Analysis of Casting Defects of Cylinder Head Inner Cavity Pores

The cast was dissected and flaw detected, and no shrinkage porosity, shrinkage and other casting defects were found. However, a large number of pores were found on the air duct wall and the side wall of the cooling water channel. According to ASTM E-155 standard, it was determined that the pinhole was grade 3 to 4, as shown in Figure 1. The area indicated by the arrow was the location and range of casting defects in the internal pores of the casting. The casting porosity and casting defects can also be well observed by fluorescence detection (Fig. 2), and the casting inner cavity shows a large area of fluorescent dots.

Wang Ziliang et al. believed that precipitation pinholes often occur in cylinder head castings, which are mainly caused by the high content of impurity elements and hydrogen in the alloy, the high pouring temperature of the melt, and the long solidification time in the supersaturated region of the solid-liquid front during solidification. Through the simulation of the temperature field in the solidification process of each cylinder of the casting (Fig. 3), it is found that the distribution of the temperature field at the casting defect location of each cylinder is basically the same, except for the outermost areas at both ends, which are in the late solidification area. However, compared with the position of pore casting defect, the solidification time of the large area of the adjacent thickness of each cylinder of the casting is longer. Although there are dots in this area, there is no large area fluorescence reaction. The above phenomena indicate that there may be other casting defects besides pinholes in the inner cavity of the casting.

(a) Simulation results of temperature field of casting during mold filling and solidification in 41s
(b) Simulation results of temperature field at 91 s during mold filling and solidification of castings
(c) Simulation results of temperature field of casting during mold filling and solidification in 191s

For pore area sampling, the resolution is 35 μ M micro-CT equipment was used to detect the pore casting defects visible to the naked eye (as shown in Figure 4a), and found that the pore size was in gradient distribution (as shown in Figure 4b), and the pores within 1 mm of the surface layer of the sample were large, which was judged as subcutaneous pores; The pore diameter of the area 1~5 mm from the surface is 0.2~0.4 mm; Other pore sizes are 0.1~0.2 mm. The pore distribution in the center of the sample is dense (Fig. 4c), and the number of external surfaces is significantly reduced. According to the statistical distribution of pore volume (Figure 5), the pore volume is concentrated around 0.002 mm3, and the total pore volume accounts for 0.19% of the total sample volume. According to the CT inspection results, the casting defects with pores in the inner cavity of the casting can be divided into two types: one is the subcutaneous pores, which are mainly distributed within 5 mm of the surface and subcutaneous; The other is pinhole casting defects distributed inside the casting. The above two kinds of pore casting defects affect the evaluation grade of pinhole casting defects in casting flaw detection at the same time.

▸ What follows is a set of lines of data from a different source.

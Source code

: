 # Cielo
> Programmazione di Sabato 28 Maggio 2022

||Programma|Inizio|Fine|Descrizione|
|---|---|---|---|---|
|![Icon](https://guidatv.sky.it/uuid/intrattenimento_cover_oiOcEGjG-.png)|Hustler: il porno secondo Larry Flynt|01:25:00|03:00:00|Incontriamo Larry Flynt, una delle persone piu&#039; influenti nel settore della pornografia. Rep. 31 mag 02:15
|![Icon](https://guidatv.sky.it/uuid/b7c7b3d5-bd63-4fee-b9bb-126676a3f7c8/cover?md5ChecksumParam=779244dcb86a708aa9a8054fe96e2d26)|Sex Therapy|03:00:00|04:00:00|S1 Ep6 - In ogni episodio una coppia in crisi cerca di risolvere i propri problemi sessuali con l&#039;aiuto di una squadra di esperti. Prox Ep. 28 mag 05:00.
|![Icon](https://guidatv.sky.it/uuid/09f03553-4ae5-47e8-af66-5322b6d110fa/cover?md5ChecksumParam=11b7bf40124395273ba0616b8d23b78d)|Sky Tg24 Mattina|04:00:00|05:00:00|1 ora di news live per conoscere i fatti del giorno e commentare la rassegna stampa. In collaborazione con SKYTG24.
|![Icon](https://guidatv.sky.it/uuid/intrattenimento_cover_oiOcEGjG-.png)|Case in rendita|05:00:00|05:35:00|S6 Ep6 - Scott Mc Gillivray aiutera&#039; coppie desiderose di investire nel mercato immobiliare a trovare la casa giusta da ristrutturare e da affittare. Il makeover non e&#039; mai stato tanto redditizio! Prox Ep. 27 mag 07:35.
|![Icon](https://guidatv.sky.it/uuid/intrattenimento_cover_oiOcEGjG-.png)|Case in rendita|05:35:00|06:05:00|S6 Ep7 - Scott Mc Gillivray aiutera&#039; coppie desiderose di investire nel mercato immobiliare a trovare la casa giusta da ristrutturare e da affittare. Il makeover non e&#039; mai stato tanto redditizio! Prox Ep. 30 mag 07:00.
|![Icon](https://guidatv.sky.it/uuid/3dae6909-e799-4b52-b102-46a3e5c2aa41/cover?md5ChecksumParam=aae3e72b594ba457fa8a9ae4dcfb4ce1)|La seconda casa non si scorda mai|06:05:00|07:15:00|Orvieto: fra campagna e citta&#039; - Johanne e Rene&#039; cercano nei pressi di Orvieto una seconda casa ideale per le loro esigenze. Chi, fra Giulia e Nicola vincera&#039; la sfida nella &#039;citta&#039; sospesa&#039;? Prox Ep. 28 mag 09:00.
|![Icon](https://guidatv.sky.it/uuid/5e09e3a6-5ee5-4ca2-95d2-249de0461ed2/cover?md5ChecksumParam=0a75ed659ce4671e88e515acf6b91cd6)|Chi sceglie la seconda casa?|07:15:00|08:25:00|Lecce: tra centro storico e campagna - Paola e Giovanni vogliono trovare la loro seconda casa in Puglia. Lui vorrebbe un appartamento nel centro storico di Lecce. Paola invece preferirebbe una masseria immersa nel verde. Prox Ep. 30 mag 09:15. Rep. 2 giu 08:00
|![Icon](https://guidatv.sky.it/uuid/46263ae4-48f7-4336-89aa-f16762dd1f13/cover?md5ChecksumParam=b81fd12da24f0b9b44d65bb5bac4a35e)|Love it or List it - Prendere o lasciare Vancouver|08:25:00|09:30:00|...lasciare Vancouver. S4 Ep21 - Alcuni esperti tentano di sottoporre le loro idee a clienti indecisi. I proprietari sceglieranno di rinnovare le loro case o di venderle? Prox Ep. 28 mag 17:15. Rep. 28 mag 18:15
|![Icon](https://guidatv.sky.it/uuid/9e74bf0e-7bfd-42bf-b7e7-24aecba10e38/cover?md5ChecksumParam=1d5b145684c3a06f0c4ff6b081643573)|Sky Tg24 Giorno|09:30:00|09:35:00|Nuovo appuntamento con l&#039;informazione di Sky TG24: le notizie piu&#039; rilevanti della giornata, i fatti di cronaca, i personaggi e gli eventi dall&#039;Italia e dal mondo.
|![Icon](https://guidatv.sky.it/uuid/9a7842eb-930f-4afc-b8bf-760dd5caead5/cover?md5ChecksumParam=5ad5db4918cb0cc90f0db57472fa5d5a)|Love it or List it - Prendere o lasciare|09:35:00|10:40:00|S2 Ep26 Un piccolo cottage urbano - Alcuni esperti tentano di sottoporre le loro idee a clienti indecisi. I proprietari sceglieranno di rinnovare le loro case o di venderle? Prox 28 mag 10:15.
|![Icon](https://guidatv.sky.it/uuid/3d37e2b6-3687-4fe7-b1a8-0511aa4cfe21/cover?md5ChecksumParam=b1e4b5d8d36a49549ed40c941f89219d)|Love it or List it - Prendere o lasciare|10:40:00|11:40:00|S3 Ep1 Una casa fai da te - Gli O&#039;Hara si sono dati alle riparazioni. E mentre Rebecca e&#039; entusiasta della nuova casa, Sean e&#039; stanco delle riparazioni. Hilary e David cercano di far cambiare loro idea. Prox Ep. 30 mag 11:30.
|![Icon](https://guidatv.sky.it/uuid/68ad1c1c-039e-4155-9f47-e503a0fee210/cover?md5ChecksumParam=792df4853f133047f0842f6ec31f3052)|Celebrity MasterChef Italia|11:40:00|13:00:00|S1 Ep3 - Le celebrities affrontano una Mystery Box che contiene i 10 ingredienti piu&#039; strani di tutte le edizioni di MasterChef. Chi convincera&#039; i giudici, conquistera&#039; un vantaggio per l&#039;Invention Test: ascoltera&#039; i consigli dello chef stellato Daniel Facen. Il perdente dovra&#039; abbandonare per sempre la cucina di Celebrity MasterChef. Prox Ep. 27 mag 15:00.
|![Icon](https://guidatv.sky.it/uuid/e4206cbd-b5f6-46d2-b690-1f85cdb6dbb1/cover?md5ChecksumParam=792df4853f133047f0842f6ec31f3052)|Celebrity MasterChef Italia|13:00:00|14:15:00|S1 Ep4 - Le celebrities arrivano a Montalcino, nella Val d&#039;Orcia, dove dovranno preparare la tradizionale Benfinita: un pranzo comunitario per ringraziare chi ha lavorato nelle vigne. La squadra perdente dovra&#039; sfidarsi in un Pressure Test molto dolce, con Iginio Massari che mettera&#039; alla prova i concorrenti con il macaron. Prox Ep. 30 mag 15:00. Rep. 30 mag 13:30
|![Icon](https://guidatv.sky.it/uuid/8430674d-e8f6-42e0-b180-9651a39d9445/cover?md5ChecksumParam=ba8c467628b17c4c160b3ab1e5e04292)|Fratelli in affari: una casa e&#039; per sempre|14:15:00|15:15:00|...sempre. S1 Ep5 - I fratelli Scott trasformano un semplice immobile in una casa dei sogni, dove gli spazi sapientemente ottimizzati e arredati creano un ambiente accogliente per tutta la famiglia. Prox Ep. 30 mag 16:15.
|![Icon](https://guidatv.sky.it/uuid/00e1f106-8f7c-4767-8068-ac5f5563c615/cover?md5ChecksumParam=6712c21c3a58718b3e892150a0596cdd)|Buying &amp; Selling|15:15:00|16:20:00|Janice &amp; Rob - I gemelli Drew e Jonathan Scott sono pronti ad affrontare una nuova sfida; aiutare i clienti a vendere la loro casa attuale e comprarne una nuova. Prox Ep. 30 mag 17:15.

(a) Sample morphology (b) 2-D plane distribution of pores
(c) Three-dimensional distribution map of pores

According to the production experience of cylinder head castings, the composition and distribution of pores are related to the gas evolution of sand cores and coatings. During the pouring process, the gas generated by the heating of the sand core and the coating tends to adhere to the surface of the sand core to form a gas film under the surface tension of the aluminum liquid, which hinders the heat transfer between the aluminum liquid and the sand core, prolongs the solidification time of the supersaturated solid solution area, and causes a large number of hydrogen elements enriched in the supersaturated solid solution to precipitate in the impurity element and eutectic phase area, forming dense pinholes inside. At the same time, with the gradual increase of gas pressure, part of the gas breaks through the surface tension of liquid aluminum and enters the interior, forming subcutaneous pores in the airway wall.